Philippe-Vincent Foisy : « Comme morning man, le plus dur, c’est de me lever à 3 h 30… avec une petite fille de 10 mois qui ne fait pas encore ses nuits. De plus, j’arrive très préparé en studio avant d’entrer en ondes, car je parle de l’actualité avec des chroniqueurs comme Mario Dumont et Benoit Dutrizac. De vrais professionnels qui lisent tout, connaissent tout et travaillent très fort. C’est pour ça qu’ils sont là depuis longtemps. Mais j’adore ça être dans l’action tôt le matin ! J’ai l’impression d’être en avance de deux ou trois heures sur le reste du monde. »

Monic Néron : « J’ai fait pas mal de radio à Cogeco, dont six ans avec Paul Arcand le matin au 98,5 FM. Paul est mon mentor. Lorsque j’ai quitté l’émission avant d’avoir mon garçon, c’est lui qui m’a dit que j’étais mûre pour l’animation. Il a atténué mes doutes. C’est bien que La Presse s’intéresse à notre génération à la radio. C’est inévitable qu’on souhaite aborder des sujets qui nous préoccupent au quotidien. Nous sommes tous les trois de jeunes parents… »

Alec Castonguay : « J’ai deux filles de 6 et 2 ans. Comme mes collègues, je vais m’intéresser par exemple aux garderies, aux écoles primaires, etc. Mais aussi à l’environnement, à la diversité culturelle. À Midi Info, on essaie d’être plus inclusifs en ondes, d’avoir aussi une parité hommes-femmes parmi nos invités durant la semaine. Dans la vie, je n’ai pas des idées très arrêtées sur un sujet. J’aborde un sujet sous différents angles. Je n’aime pas le mot objectivité, mais j’aspire à une certaine neutralité. Au fil des émissions, on essaie d’offrir un point de vue équilibré. À mon avis, la population va toujours avoir besoin de comprendre le monde qui l’entoure. Et l’appétit pour de bonnes histoires, ça ne changera pas, peu importe le modèle médiatique. »

La crise de confiance envers les médias traditionnels

Monic Néron : « Ça m’inquiète, cette crise de confiance d’une partie de la population. Je le prends personnel, car je sais que tout bon journaliste fouille, vérifie et contre-vérifie ses informations avant de les sortir. Au-delà de ce constat, je veux comprendre pourquoi la confiance a disparu. Parce qu’il y a des choses qui nourrissent la méfiance de ces gens-là depuis quelques années. On doit donc se demander pourquoi ils délaissent les médias traditionnels. En étant à l’écoute. En essayant de trouver des solutions et de reconstruire des ponts pour rétablir la confiance avec pas tout le monde, mais avec une bonne partie de ces gens. Moi, j’ai envie de travailler pour faire avancer la société, pour le bien commun. »

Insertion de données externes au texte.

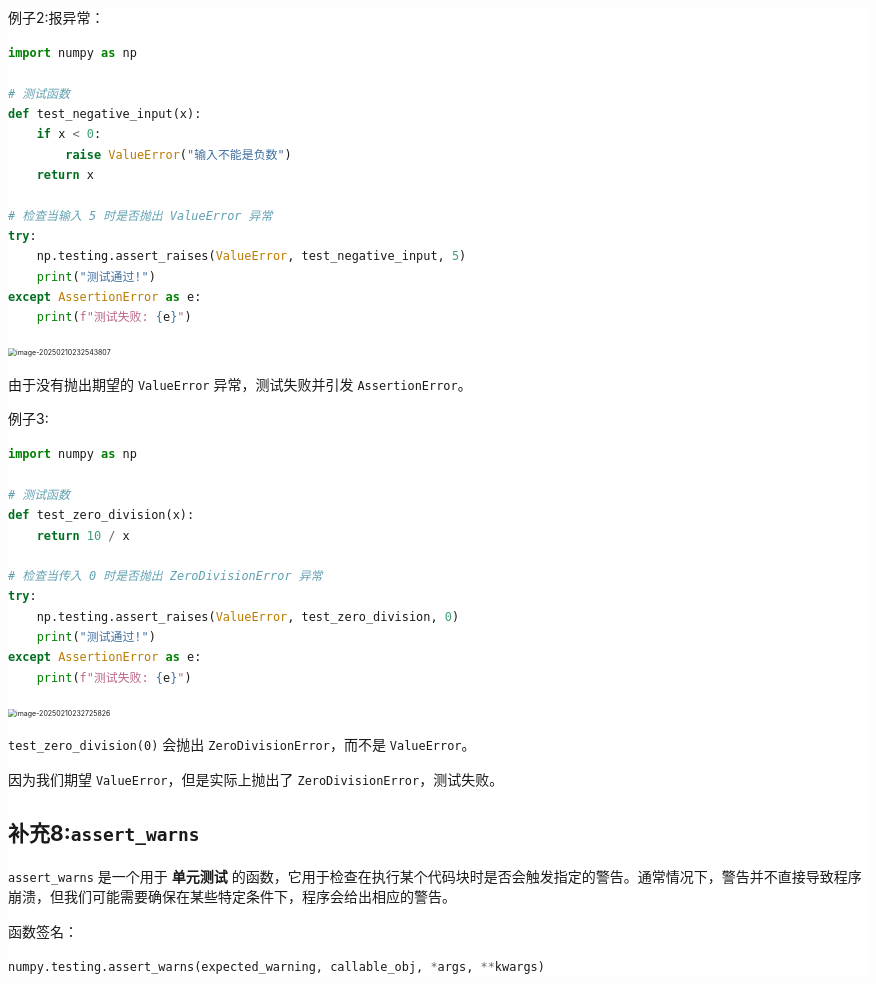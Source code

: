 例子2:报异常：

```python
import numpy as np

# 测试函数
def test_negative_input(x):
    if x < 0:
        raise ValueError("输入不能是负数")
    return x

# 检查当输入 5 时是否抛出 ValueError 异常
try:
    np.testing.assert_raises(ValueError, test_negative_input, 5)
    print("测试通过!")
except AssertionError as e:
    print(f"测试失败: {e}")
```

<img src="https://wechat01.oss-cn-hangzhou.aliyuncs.com/img/image-20250210232543807.png" alt="image-20250210232543807" style="zoom:50%;" />

由于没有抛出期望的 `ValueError` 异常，测试失败并引发 `AssertionError`。

例子3:

```python
import numpy as np

# 测试函数
def test_zero_division(x):
    return 10 / x

# 检查当传入 0 时是否抛出 ZeroDivisionError 异常
try:
    np.testing.assert_raises(ValueError, test_zero_division, 0)
    print("测试通过!")
except AssertionError as e:
    print(f"测试失败: {e}")

```

<img src="https://wechat01.oss-cn-hangzhou.aliyuncs.com/img/image-20250210232725826.png" alt="image-20250210232725826" style="zoom:50%;" />

`test_zero_division(0)` 会抛出 `ZeroDivisionError`，而不是 `ValueError`。

因为我们期望 `ValueError`，但是实际上抛出了 `ZeroDivisionError`，测试失败。

## 补充8:`assert_warns`

`assert_warns` 是一个用于 **单元测试** 的函数，它用于检查在执行某个代码块时是否会触发指定的警告。通常情况下，警告并不直接导致程序崩溃，但我们可能需要确保在某些特定条件下，程序会给出相应的警告。

函数签名：

```python
numpy.testing.assert_warns(expected_warning, callable_obj, *args, **kwargs)
```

Alec Castonguay : « Je pense que le travail des journalistes n’a pas beaucoup changé. C’est la perception des gens sur notre travail qui a changé. Depuis que les réseaux sociaux nous balancent constamment des opinions préfabriquées, il y a moins de patience pour aborder des sujets complexes, qui exigent de la recherche, une collecte d’information et de la rigueur intellectuelle. Les gens ne lisent que les titres. Un sujet sort… et il faut se forger son opinion dans la prochaine heure ! Si tu essaies d’apporter des nuances, les gens se braquent rapidement. Ils ne veulent pas écouter les différents points de vue. »

Philippe-Vincent Foisy : « C’est vrai qu’on a tendance à se mettre dans un camp, à se conforter dans ses positions, ses préjugés, avec juste des gens qui pensent comme nous. Si tu crois que je suis contrôlé par le gouvernement, qu’on me paie pour mentir aux gens, alors viens m’expliquer pourquoi et comment tu penses cela. Pour se comprendre, il faut d’abord se parler. Dans le respect. C’est le manque de respect qui est problématique. Comme société, il ne faut pas aller là. »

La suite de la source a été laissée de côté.